## Data extracts:
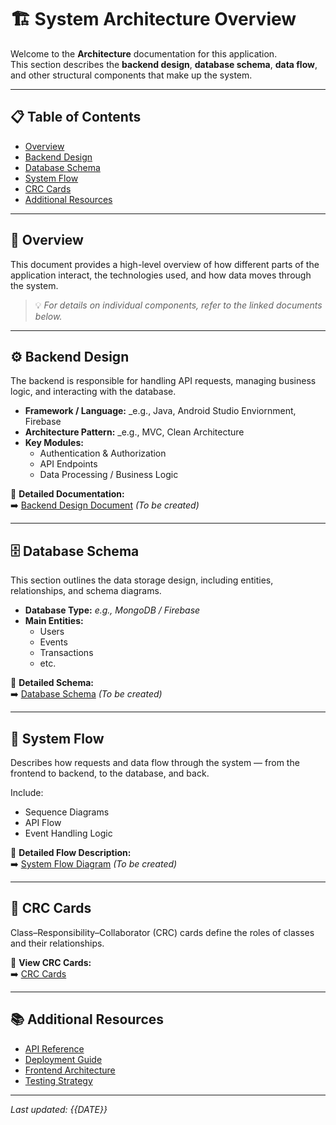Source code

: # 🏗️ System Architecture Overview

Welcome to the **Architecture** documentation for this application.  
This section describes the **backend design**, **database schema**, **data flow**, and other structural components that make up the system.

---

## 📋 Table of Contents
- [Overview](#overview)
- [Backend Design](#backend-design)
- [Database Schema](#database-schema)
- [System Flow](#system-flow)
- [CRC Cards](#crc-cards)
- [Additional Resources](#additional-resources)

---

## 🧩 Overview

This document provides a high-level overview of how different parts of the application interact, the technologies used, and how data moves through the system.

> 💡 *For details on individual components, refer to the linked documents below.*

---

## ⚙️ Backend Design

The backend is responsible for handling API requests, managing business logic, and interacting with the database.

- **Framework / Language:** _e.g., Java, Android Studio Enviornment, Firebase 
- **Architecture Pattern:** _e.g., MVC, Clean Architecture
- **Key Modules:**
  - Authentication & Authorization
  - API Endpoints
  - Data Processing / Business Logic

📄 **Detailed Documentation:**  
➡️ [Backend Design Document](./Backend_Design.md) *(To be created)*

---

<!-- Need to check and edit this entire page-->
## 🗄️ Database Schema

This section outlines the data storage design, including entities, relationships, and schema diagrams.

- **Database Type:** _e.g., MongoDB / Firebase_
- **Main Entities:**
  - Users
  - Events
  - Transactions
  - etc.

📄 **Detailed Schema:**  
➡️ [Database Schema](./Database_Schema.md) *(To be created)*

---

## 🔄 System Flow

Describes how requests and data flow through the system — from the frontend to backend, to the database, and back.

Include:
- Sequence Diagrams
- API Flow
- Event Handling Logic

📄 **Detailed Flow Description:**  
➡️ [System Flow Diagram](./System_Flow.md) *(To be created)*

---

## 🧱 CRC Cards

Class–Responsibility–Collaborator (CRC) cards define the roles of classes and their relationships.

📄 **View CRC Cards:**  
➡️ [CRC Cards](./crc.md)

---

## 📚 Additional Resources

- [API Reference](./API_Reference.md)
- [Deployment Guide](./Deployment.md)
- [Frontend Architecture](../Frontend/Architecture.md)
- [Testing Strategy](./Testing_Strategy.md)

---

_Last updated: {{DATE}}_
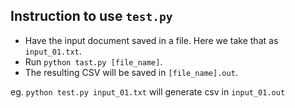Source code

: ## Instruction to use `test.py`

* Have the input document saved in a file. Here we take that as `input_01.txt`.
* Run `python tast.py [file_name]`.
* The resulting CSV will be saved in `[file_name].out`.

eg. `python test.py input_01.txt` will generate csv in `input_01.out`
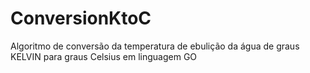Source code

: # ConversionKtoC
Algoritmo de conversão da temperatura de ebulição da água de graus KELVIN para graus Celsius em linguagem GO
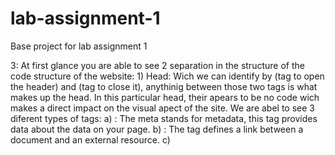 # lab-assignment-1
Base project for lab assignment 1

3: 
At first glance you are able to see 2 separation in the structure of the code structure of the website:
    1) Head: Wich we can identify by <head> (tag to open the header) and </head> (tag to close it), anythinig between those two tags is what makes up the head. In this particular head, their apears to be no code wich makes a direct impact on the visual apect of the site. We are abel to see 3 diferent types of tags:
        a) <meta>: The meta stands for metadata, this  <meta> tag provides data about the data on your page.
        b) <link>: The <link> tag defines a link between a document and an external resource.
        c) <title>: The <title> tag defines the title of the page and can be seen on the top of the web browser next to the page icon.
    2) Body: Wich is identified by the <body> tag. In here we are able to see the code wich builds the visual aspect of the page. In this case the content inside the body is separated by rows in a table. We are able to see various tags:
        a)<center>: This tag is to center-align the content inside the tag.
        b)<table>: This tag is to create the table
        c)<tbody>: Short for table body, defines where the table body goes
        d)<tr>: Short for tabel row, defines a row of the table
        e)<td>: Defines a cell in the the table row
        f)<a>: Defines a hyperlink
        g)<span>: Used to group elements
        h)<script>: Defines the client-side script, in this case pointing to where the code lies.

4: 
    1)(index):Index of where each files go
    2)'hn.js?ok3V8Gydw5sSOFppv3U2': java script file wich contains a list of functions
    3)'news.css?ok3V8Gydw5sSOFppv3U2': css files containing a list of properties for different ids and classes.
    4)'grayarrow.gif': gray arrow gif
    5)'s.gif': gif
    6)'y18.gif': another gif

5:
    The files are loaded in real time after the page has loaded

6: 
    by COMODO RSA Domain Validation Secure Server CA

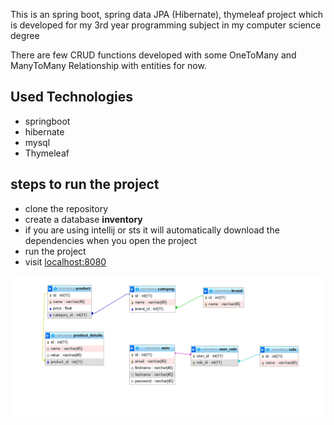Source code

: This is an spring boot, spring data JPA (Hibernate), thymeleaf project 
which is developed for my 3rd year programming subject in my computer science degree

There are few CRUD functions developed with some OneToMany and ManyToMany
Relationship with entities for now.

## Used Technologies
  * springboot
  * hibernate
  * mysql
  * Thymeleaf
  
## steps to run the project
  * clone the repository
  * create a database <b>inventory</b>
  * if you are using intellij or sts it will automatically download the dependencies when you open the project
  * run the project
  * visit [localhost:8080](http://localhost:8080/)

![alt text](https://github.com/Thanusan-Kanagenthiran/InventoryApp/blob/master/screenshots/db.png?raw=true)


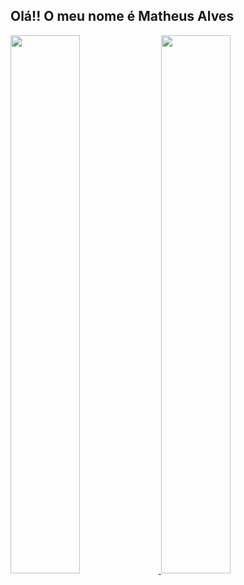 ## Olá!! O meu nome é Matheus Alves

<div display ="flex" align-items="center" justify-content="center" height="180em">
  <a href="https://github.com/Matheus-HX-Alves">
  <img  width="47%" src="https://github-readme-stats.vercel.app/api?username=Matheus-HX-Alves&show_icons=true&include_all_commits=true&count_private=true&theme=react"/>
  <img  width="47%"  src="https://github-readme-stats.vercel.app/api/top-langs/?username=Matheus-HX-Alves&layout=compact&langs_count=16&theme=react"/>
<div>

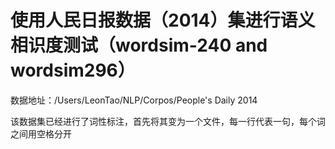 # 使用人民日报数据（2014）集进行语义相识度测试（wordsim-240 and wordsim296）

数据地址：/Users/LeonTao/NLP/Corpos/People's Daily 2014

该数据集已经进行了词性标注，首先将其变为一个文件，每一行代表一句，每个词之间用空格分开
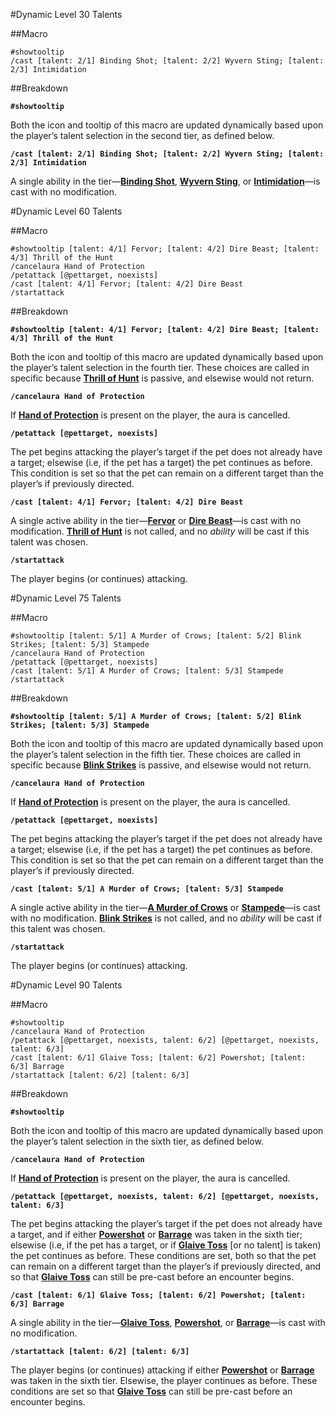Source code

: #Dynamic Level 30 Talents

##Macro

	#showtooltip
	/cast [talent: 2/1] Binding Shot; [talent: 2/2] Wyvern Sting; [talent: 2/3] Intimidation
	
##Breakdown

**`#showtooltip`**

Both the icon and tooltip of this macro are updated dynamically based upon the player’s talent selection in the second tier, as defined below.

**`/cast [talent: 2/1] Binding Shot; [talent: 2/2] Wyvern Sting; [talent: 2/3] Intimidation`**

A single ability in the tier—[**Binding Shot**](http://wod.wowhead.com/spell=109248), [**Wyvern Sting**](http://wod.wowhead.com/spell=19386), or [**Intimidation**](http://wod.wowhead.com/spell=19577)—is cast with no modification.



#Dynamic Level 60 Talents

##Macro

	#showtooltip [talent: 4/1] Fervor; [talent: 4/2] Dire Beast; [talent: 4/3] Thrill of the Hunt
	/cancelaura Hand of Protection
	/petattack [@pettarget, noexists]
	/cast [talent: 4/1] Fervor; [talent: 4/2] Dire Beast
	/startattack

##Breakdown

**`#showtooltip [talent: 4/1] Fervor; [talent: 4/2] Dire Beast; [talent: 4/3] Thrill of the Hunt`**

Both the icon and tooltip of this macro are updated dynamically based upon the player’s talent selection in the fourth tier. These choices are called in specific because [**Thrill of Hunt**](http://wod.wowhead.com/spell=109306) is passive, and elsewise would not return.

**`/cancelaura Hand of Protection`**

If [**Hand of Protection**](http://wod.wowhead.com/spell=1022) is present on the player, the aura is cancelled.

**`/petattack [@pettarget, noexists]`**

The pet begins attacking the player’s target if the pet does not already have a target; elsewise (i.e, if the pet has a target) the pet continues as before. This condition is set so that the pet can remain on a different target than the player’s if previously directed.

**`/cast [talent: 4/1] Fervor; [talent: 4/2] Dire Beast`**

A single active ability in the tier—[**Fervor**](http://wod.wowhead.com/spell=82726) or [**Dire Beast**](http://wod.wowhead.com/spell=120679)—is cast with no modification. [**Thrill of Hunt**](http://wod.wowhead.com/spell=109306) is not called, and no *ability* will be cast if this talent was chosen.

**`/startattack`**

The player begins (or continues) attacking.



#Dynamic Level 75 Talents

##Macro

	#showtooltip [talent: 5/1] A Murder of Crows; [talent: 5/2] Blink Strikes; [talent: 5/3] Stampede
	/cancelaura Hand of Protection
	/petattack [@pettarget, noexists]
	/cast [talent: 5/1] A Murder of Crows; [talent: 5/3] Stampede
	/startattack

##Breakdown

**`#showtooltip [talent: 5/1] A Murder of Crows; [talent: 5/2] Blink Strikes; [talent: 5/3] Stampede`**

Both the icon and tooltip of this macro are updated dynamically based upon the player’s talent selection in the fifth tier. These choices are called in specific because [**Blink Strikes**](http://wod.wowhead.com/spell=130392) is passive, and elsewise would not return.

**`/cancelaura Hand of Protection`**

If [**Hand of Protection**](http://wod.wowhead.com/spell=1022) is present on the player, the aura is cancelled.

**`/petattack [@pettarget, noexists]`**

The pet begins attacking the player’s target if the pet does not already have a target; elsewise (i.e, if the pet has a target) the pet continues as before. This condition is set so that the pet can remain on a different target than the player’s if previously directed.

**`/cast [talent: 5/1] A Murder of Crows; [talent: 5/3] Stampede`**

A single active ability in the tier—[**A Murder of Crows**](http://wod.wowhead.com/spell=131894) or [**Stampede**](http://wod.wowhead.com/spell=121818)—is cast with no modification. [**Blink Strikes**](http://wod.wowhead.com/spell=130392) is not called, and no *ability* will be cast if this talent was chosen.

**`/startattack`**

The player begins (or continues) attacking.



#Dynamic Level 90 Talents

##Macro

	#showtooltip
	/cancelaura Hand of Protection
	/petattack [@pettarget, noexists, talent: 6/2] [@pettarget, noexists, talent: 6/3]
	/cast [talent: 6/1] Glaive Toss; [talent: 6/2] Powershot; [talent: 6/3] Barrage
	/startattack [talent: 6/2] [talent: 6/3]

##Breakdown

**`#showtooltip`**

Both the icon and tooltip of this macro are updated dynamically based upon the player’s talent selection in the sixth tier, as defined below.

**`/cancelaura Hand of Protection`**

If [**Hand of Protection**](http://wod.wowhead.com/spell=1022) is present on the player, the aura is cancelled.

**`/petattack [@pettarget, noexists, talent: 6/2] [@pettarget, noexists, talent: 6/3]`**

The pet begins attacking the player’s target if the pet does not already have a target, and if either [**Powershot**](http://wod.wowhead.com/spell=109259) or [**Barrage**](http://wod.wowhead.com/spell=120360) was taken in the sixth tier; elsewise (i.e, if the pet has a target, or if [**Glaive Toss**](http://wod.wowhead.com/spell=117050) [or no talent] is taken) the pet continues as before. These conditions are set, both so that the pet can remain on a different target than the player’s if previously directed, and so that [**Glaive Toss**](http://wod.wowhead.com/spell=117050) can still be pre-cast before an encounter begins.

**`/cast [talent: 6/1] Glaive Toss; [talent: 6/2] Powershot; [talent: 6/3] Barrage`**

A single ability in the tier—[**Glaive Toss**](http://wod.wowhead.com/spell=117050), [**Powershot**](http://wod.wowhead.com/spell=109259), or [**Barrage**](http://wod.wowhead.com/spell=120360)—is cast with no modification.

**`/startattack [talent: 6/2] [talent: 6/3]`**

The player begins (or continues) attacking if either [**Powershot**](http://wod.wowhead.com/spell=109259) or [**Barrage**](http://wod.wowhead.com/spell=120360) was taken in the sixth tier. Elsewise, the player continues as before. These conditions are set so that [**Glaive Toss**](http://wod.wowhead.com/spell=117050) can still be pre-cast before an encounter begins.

## Problem statement:
Among the lines of the records, copy out each one that contains the word "choices".

## Response:
Both the icon and tooltip of this macro are updated dynamically based upon the player’s talent selection in the fourth tier. These choices are called in specific because [**Thrill of Hunt**](http://wod.wowhead.com/spell=109306) is passive, and elsewise would not return.
Both the icon and tooltip of this macro are updated dynamically based upon the player’s talent selection in the fifth tier. These choices are called in specific because [**Blink Strikes**](http://wod.wowhead.com/spell=130392) is passive, and elsewise would not return.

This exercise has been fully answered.